Data extracts
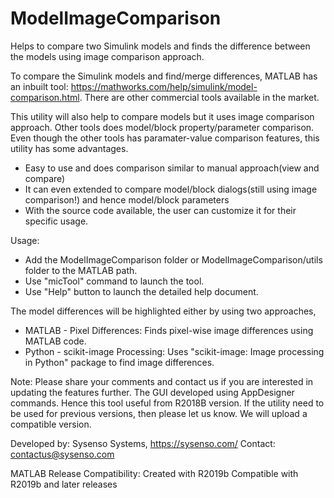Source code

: # ModelImageComparison

Helps to compare two Simulink models and finds the difference between the models using image comparison approach.

To compare the Simulink models and find/merge differences, MATLAB has an inbuilt tool: https://mathworks.com/help/simulink/model-comparison.html. There are other commercial tools available in the market.

This utility will also help to compare models but it uses image comparison approach. Other tools does model/block property/parameter comparison.
Even though the other tools has paramater-value comparison features, this utility has some advantages.
- Easy to use and does comparison similar to manual approach(view and compare)
- It can even extended to compare model/block dialogs(still using image comparison!) and hence model/block parameters
- With the source code available, the user can customize it for their specific usage.

Usage:
- Add the ModelImageComparison folder or ModelImageComparison/utils folder to the MATLAB path.
- Use "micTool" command to launch the tool.
- Use "Help" button to launch the detailed help document.

The model differences will be highlighted either by using two approaches,
* MATLAB - Pixel Differences: Finds pixel-wise image differences using MATLAB code.
* Python - scikit-image Processing: Uses "scikit-image: Image processing in Python" package to find image differences.

Note: Please share your comments and contact us if you are interested in updating the features further.
The GUI developed using AppDesigner commands. Hence this tool useful from R2018B version. If the utility need to be used for previous versions, then please let us know. We will upload a compatible version.

Developed by: Sysenso Systems, https://sysenso.com/
Contact: contactus@sysenso.com


MATLAB Release Compatibility: Created with R2019b
Compatible with R2019b and later releases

Work required
Exactly how many lines of the records include "features"? Provide the number by itself.

Answer area
2